Statement by Common Cause Hawaii on Today’s U.S. Senate Vote on the Democracy for All Amendment, Senate Joint Resolution (S.J. Res) 19
(Honolulu, HI) –Today’s vote is a critical and positive step on the long march toward overturning Citizens United and limiting the influence of money in our elections. While we’re disappointed that the amendment didn’t get the 60 votes needed to move it to final passage in the Senate due to a filibuster, we’re pleased that a majority of senators are now on record rejecting the Supreme Court’s assertion that corporate contributions to campaigns cannot be limited. These senators have said that big ideas, not big money, should rule in the public square.
“We are especially pleased by the leadership of Senators Hirono and Schatz who voted in the interests of the vast majority of Americans that want big money out of our elections,” said Carmille Lim, executive director of Common Cause Hawaii.
Opponents of the Democracy for All Amendment have spent the past three days arguing that the amendment is a dangerous attack on the First Amendment.
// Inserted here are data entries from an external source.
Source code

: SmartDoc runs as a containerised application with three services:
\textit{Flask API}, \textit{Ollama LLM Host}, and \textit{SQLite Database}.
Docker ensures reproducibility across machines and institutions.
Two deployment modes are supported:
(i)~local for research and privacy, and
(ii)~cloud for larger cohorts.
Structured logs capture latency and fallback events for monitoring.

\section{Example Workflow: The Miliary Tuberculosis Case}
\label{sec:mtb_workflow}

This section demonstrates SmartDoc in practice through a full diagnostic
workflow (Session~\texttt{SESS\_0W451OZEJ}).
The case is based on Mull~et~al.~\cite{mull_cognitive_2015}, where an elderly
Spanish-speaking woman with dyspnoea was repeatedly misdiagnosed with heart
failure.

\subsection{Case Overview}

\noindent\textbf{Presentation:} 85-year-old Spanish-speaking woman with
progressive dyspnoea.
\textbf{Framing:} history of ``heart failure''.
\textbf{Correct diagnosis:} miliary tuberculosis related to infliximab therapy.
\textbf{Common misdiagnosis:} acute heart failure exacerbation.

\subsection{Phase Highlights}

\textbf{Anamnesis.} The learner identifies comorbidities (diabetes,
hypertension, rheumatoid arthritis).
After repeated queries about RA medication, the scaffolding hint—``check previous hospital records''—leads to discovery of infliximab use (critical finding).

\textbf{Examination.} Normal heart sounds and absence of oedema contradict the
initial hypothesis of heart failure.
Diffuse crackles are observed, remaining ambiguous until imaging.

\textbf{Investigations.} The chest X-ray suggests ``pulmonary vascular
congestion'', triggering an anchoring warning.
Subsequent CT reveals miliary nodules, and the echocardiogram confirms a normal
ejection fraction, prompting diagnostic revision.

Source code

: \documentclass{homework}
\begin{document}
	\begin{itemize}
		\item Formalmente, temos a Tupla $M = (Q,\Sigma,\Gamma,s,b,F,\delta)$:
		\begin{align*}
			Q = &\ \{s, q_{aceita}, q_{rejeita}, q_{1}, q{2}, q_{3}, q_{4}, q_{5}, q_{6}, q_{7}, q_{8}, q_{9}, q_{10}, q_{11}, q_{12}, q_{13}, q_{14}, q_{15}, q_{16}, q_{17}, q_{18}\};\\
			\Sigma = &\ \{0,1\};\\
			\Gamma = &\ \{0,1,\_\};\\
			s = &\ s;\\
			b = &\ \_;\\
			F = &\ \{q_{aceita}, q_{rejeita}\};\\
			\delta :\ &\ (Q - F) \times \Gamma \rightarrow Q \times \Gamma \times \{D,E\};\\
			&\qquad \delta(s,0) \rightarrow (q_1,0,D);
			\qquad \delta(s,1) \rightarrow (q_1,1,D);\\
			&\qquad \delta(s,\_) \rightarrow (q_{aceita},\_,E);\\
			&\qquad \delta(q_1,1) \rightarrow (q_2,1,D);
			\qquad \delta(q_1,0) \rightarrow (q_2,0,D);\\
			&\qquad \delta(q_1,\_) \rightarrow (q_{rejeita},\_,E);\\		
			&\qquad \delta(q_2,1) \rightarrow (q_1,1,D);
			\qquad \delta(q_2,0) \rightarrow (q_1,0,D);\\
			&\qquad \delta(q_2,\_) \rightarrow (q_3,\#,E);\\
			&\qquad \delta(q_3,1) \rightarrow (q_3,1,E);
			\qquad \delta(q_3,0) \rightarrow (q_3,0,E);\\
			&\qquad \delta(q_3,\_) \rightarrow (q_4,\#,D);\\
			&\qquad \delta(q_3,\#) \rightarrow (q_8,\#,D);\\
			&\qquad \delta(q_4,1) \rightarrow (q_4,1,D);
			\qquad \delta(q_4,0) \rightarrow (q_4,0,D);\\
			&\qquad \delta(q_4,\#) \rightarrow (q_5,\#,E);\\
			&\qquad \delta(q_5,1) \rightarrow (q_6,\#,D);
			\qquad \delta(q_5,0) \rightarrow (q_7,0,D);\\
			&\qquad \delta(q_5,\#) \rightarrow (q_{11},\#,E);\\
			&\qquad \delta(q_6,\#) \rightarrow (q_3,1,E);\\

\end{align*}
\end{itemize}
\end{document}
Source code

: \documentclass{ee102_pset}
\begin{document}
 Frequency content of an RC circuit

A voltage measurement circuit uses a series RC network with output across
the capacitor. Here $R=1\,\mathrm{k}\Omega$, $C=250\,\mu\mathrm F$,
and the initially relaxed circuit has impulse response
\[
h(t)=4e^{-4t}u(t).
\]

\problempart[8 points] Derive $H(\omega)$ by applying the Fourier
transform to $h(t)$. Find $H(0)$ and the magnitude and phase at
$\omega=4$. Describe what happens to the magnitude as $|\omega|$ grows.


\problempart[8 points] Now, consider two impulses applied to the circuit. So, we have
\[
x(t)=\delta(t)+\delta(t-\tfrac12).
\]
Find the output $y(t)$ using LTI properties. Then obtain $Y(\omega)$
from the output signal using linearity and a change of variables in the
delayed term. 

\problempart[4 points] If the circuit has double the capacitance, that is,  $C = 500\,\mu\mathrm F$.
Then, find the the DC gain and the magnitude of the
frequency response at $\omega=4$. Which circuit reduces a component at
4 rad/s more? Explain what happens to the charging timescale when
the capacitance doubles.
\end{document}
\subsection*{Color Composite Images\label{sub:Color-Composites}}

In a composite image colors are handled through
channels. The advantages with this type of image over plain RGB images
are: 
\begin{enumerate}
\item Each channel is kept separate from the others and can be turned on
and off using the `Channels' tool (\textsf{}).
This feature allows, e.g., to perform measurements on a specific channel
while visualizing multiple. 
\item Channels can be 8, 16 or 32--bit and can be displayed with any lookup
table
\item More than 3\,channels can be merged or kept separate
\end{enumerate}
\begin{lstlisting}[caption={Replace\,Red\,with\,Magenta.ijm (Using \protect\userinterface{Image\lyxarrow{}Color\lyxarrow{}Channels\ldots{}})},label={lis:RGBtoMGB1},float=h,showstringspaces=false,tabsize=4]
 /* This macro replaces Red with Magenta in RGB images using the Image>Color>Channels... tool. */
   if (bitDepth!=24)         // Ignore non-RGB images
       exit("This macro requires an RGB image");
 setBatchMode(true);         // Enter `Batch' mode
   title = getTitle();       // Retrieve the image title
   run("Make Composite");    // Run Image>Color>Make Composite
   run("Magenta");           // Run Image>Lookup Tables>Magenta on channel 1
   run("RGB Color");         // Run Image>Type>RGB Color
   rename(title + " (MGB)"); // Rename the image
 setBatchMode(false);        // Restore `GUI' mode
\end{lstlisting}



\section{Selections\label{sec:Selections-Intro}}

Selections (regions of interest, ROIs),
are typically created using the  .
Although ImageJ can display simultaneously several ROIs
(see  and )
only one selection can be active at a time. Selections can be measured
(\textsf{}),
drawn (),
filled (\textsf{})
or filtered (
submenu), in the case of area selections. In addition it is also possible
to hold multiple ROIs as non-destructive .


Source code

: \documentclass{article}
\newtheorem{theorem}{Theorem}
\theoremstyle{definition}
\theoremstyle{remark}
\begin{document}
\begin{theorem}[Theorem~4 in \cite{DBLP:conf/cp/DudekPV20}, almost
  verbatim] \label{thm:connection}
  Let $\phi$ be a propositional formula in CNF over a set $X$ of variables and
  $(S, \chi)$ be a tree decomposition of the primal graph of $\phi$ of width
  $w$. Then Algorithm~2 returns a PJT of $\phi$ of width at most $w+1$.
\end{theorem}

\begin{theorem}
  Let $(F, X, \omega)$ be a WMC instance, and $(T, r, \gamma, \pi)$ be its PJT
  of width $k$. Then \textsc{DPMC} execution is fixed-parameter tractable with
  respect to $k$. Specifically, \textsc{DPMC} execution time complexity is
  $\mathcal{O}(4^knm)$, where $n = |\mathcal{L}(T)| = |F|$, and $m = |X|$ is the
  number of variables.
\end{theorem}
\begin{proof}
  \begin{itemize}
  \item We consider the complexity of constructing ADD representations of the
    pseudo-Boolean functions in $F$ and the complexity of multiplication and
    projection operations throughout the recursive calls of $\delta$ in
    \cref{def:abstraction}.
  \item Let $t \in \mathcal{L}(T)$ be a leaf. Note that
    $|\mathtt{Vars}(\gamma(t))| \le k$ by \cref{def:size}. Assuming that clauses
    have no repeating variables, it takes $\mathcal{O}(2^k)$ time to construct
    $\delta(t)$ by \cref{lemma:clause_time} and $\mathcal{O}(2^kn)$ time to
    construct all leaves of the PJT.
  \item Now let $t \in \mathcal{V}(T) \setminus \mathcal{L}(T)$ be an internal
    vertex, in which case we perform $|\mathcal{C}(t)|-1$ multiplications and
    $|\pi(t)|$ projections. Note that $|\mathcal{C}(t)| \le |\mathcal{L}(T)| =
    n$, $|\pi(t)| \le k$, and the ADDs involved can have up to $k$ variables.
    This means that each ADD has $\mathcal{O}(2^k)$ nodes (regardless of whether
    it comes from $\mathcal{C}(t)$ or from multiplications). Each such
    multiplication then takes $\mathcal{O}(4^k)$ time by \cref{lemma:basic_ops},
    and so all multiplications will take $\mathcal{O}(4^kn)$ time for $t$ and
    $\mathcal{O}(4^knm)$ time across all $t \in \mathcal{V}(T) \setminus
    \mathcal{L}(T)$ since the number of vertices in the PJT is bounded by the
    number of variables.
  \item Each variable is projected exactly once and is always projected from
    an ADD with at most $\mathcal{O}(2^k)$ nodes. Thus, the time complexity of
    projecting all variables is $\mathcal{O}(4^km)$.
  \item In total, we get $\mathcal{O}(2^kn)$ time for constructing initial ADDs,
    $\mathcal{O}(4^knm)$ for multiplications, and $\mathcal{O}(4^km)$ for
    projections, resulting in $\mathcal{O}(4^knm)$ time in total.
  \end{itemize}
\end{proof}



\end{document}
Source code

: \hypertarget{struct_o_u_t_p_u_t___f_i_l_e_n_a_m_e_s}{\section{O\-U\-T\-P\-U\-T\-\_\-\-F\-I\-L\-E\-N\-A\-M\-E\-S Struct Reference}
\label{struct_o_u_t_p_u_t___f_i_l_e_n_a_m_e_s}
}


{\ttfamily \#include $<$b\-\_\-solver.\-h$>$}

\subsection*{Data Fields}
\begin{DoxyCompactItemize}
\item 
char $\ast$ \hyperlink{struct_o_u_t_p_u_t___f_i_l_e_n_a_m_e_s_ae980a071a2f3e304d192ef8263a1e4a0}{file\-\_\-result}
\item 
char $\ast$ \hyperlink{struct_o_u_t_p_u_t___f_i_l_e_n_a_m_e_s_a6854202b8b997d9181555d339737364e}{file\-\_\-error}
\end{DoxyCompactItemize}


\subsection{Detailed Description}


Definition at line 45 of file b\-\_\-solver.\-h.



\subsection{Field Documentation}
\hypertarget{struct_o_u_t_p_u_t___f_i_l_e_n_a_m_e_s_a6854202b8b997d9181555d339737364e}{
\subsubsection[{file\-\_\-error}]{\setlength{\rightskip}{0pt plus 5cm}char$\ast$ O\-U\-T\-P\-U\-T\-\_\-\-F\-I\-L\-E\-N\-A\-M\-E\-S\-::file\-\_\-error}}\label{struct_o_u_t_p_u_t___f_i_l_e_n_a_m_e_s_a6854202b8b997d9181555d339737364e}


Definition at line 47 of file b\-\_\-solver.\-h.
Their votes today expose them as the real opponents of free speech, maintaining a system that lets a few wealthy Americans drown out the voices of millions of their fellow citizens.
More remains to be done to secure the two-thirds majority in Congress that would send the amendment to the states for ratification. That work starts with a full debate and vote on the amendment in the House of Representatives. We call on Speaker John Boehner to schedule action on the amendment before the House adjourns for the November election; voters should know where their representatives stand on this proposal before they choose the membership of the next Congress.
Common Cause Hawaii will continue to fight the influence of money in politics by promoting the People’s Pledge for Hawaii candidates. The Pledge commits participating candidates to make charitable donations from their campaign funds equal to half of any money spent for advertising on their behalf, or against an opponent, by “independent” outside groups. Their donation would be made to a charity chosen by the opposing candidate.